Michigan Football Recruiting: A Recruiting Synopsis — Part II
The Floating Ghost of Ethics
In coaching classes all across the nation, young (usually so) and eager (always) college students listen to various experienced coaches discuss the art and science of football. Somewhere along the journey, the construct of ethics, as related to the coaching profession, is defined and discussed. Usually the time allotment for ethics is short, out of a need for time to disperse knowledge, processes, and skills needed for minimal success in the coaching profession. Some universities have separate courses to amend the deficiency.
The world of the theoretical soon turns into the world of the practical, as survival ascends beyond mental philosophical dogma. There are many areas of sports ethics: coach conduct is at the center of all aspects. Coach conduct can affect the student athlete, the institution, his or her family, and, of course, the self.
Make no mistake, most coaches understand and practice ethics. The high school coach may be the shining light within the coaching family tree. There are exceptions, but the love of the sport and the desire to fuel success in youngsters dominates a niche that is underpaid and under-appreciated. The glory and money goes to the next levels, university and professional. As with all ventures, extra money brings extra expectations and more willingness to bend ethics into a view that is self-serving. Therefore, excellent mentoring and doing things the proper way unfortunately does not always equate to success: it can,
So, at the university level, money and institutional ego has led to a game one can call “upping the ante on the next guy.” Find a way, find a way to get ahead of the other guy, find a way to win, and finding a way to win may start with recruiting.
Recruiting over the decades has become like the classic western line, “You dirty rotten, yellow-bellied coward.” The assertions, implications, and inferences about other entity’s (the opposition) recruiting methods would be too long and tiresome to document and read. Save it to say that several common themes emerge, none really are that new in thought:
- Dirty yellow-bellied rotten cowards cheat – we do not.
- Who cares, just win.
- Everyone cheats.
Well, the first statement can have a wide range of accuracy, the second is part of the problem, and the third is just not so, some programs are ivory soap quality.
Repeating that the center of ethics is the well being of the student athlete, the occasional shady world of recruiting runs along a continuum of a self-serve check out counter to high-pressure car salesmanship. But eventually a student athlete will make a decision of college choice, and the higher the level of competition; the less pure personal choice will play in the final pronouncement. Some recruits are magnetized toward one institution, but most hope that some on-board directional system helps them make the right choice.
Enter the recruiter, or much more accurately, enter the recruiters. The higher the ability of the athlete, the greater becomes the number of recruiters, until a recruit can literally be declared a lottery prize.

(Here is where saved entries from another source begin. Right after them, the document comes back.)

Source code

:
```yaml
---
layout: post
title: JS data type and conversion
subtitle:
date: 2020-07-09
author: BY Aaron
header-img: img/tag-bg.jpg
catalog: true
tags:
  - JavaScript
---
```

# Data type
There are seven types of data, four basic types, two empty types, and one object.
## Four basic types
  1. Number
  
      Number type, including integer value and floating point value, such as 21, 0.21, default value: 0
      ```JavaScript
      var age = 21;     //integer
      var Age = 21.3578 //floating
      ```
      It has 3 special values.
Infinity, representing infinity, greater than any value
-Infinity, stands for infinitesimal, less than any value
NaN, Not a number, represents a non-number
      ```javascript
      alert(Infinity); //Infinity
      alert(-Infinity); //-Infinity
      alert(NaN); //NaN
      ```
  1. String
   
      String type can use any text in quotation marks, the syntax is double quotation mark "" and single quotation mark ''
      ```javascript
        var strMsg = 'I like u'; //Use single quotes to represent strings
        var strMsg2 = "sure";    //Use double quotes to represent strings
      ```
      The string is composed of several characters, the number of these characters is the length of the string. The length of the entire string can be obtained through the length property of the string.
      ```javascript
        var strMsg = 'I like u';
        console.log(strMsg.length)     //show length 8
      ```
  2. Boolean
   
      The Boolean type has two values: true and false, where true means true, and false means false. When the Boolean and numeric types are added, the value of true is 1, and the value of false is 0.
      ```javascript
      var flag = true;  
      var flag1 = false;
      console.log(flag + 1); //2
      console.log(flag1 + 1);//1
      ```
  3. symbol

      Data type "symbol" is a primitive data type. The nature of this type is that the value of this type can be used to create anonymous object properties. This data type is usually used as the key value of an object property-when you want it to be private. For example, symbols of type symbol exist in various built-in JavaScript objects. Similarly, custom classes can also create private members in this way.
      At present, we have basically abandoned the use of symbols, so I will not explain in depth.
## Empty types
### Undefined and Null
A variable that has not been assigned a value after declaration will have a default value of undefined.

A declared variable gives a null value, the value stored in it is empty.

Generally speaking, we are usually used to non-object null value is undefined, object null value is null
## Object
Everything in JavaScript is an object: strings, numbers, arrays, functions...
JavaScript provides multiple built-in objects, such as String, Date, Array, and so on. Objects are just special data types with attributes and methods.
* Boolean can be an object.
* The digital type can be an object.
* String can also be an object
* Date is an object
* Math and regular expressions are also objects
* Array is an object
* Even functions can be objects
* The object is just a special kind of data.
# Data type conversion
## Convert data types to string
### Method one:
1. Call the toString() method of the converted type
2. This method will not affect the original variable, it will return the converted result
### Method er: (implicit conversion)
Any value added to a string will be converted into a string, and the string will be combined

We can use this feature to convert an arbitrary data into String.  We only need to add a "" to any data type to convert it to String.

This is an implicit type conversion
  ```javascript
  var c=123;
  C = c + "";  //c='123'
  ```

The cure-all was supposed to be a well-organized body of ethical institutions that self- regulated and self punished. Unfortunately, this concept has decayed faster than a dead deer in a rain forest. So, the world of college football recruiting and regulation is in limbo, especially so with the addition of extraneous and potentially landscape changing events such as the O’Bannon and others lawsuit. Amateurism may be redefined. The scope of recruiting, impropriety, and coaching is now so broad that the barn gate is open and the horse is walking toward either, depending on your philosophy, daylight or darkness.
There used to be a clear line for recruiting ethics that if crossed by an institution, consequences would certainly result. The last few incidents of high profile programs facing penalties and sanctions have demonstrated that institutions of this nature cannot even be slowed down, let alone damaged by the formerly dreaded NCAA sanction tag. Some institutions are not even embarrassed with the finding of ethical violations and fight tooth and nail to avoid or reduce potential damage to the football money machine.
Perhaps the last thing to consider as readers ponder the frustrating genre of college sports ethics is this: Should a college have a director of compliance or a director of non- compliance?